A drug-sniffing dog led Bensalem authorities to the 13 pounds of raw heroin during a routine traffic stop for illegally tinted windows.

Bucks County District Attorney Matt Weintraub answers questions from reporters after he announced a major drug bust involving 6 kilograms of heroin valued at $4 million Thursday at the Bensalem Police Department.
Bucks County District Attorney Matt Weintraub answers questions from reporters after he announced a major drug bust involving 6 kilograms of heroin valued at $4 million Thursday at the Bensalem Police Department.Read moreWilliam Thomas Cain

A routine traffic stop for illegally tinted windows last week led a Bensalem drug-sniffing police dog to discover more than 13 pounds of heroin valued at $4 million.

The seizure of six kilograms occurred Friday. Bucks County District Attorney Matthew Weintraub said the bust of "400,000 doses of death" was the largest he could recall in recent county history.

"It is much more preferable for me to stand here before you today to celebrate getting these doses of death off the streets," Weintraub said, "than it is to come before you again and again to lament how many of our children are being killed by this poison."

Authorities said they were investigating where the occupants of the car came from and where they were heading, as well as doing forensic testing on the heroin to determine its origin.

The drugs were discovered after Bensalem police spotted a white Toyota Tacoma with illegally tinted windows in the area of I-95 and Street Road.

The stories the three occupants told police didn't make sense, authorities said, leading officers to enlist the department canine to search the truck.
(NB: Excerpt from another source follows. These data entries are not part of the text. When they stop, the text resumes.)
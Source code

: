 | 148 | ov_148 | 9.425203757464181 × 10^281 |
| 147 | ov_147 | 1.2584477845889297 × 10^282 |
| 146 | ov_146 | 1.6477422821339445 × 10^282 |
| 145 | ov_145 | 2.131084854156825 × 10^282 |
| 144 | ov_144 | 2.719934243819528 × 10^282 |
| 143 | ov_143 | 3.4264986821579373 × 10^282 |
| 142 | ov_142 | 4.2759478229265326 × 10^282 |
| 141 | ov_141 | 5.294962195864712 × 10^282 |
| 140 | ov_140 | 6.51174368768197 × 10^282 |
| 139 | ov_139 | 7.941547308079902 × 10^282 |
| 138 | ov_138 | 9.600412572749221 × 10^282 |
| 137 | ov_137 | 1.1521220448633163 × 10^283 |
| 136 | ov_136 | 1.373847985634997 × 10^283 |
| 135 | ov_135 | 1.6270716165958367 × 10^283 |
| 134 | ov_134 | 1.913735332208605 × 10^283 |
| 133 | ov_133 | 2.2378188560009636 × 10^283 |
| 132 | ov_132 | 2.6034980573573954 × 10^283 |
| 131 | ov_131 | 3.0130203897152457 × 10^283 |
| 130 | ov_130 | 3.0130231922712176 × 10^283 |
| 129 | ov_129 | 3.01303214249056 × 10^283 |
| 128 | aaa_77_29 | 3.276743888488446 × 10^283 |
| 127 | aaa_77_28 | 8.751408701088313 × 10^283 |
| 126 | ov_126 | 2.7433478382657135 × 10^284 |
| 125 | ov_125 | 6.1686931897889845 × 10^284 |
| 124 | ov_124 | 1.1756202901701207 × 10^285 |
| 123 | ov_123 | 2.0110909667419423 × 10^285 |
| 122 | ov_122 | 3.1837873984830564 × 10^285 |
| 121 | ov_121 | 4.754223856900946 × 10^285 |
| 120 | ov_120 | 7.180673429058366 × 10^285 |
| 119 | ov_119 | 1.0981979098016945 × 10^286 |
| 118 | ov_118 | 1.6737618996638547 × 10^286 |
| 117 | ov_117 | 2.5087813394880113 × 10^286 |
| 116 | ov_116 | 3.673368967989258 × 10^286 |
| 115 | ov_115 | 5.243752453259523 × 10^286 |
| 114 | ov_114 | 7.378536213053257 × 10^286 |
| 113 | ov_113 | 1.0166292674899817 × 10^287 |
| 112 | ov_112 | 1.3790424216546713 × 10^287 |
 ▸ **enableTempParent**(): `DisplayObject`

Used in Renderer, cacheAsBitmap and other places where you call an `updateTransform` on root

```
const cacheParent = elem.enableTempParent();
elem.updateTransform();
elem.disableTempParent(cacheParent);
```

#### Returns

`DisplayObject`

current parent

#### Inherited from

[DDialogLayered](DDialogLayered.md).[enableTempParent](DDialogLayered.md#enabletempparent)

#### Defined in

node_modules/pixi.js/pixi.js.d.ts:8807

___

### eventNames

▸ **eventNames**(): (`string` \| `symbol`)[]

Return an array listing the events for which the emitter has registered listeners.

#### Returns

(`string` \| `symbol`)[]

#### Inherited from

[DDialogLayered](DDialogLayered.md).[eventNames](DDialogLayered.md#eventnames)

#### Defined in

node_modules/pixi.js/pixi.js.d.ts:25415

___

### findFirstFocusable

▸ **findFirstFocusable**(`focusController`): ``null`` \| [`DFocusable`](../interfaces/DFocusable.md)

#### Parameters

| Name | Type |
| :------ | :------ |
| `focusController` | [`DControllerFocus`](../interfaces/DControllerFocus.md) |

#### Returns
The dog alerted police that narcotics were present. When police told the occupants, driver Edward Torres, 30, of Philadelphia, who wore an ankle bracelet, ran. Police later discovered he was on house arrest for a robbery and firearms violation.

Inside a hidden compartment underneath the back seat of the truck, officers discovered the six kilograms of raw heroin in bricks, police said.

Torres was arrested for drug trafficking, as were passengers Sergio Arturo Maciel Landeros, 27, and Alejantro Levya Granados, 41, both of whom had no fixed addresses but were from the Philadelphia area, according to police.

Police then focused their search on a home at 6215 Algard St. in Philadelphia, where they said they discovered $50,000 and drug paraphernalia. They would not elaborate on what led them to that residence or who lived there.

All three men were being held Thursday in the Bucks County Prison on $1 million bail each.

Torres maintains his innocence, said his attorney, Jason Javie, who said he could not comment further about the case.

No attorneys for Maciel Landeros and Levya Granados were listed on court documents as of Thursday.

In Bucks County in 2016, opioid overdoses killed 185 people, twice as many as the year before.

The announcement of the bust occurred two days after Montgomery County announced the seizure of one kilogram of fentanyl, a painkiller said to be much stronger than heroin, and a week after Montgomery County joined Philadelphia and Delaware, Chester, and Camden Counties as a nationally recognized High-Intensity Drug Trafficking Area.

As the national opioid crisis continues, Weintraub said, he is looking into how Bucks County can apply for that designation, which comes with federal money, resources, and training to combat drug-related crime.

"It is something we have been interested in for a long while," Weintraub said. "We're not yet a member, but if I get my way we soon will be."